▶ The problem
Find the lines of the material below that include the string "applications", then copy each one.

━━ The data

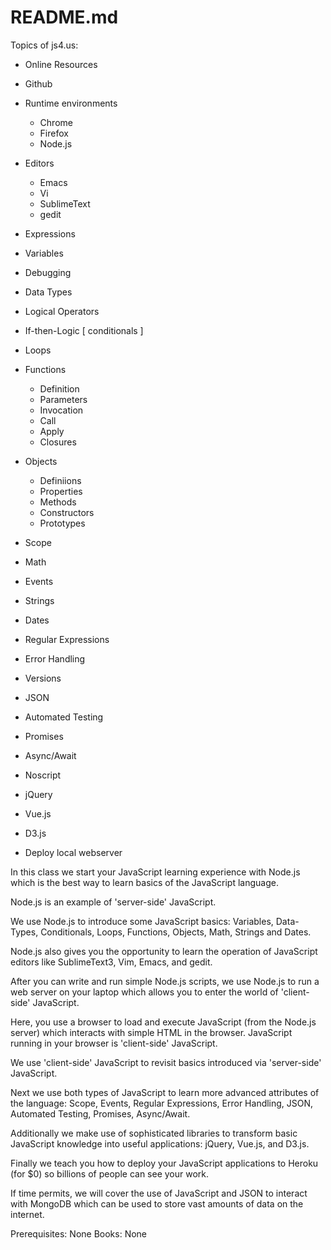 # README.md

Topics of js4.us:

- Online Resources

- Github

- Runtime environments
  - Chrome
  - Firefox
  - Node.js

- Editors
  - Emacs
  - Vi
  - SublimeText
  - gedit

- Expressions
- Variables
- Debugging
- Data Types
- Logical Operators
- If-then-Logic [ conditionals ]
- Loops
- Functions
  - Definition
  - Parameters
  - Invocation
  - Call
  - Apply
  - Closures
- Objects
  - Definiions
  - Properties
  - Methods
  - Constructors
  - Prototypes
- Scope
- Math
- Events
- Strings
- Dates
- Regular Expressions
- Error Handling
- Versions
- JSON
- Automated Testing
- Promises
- Async/Await

- Noscript

- jQuery

- Vue.js

- D3.js

- Deploy local webserver

In this class we start your JavaScript learning experience with Node.js which is the best way to learn basics of the JavaScript language.

Node.js is an example of 'server-side' JavaScript.

We use Node.js to introduce some JavaScript basics: Variables, Data-Types, Conditionals, Loops, Functions, Objects, Math, Strings and Dates.

Node.js also gives you the opportunity to learn the operation of JavaScript editors like SublimeText3, Vim, Emacs, and gedit.

After you can write and run simple Node.js scripts, we use Node.js to run a web server on your laptop which allows you to enter the world of 'client-side' JavaScript.

Here, you use a browser to load and execute JavaScript (from the Node.js server) which interacts with simple HTML in the browser.  JavaScript running in your browser is 'client-side' JavaScript.

We use 'client-side' JavaScript to revisit basics introduced via 'server-side' JavaScript.

Next we use both types of JavaScript to learn more advanced attributes of the language:
Scope, Events, Regular Expressions, Error Handling, JSON, Automated Testing, Promises, Async/Await.

Additionally we make use of sophisticated libraries to transform basic JavaScript knowledge into useful applications: jQuery, Vue.js, and D3.js.

Finally we teach you how to deploy your JavaScript applications to Heroku (for $0) so billions of people can see your work.

If time permits, we will cover the use of JavaScript and JSON to interact with MongoDB which can be used to store vast amounts of data on the internet.

Prerequisites: None
Books: None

━━━━

▶ Finished task
Additionally we make use of sophisticated libraries to transform basic JavaScript knowledge into useful applications: jQuery, Vue.js, and D3.js.
Finally we teach you how to deploy your JavaScript applications to Heroku (for $0) so billions of people can see your work.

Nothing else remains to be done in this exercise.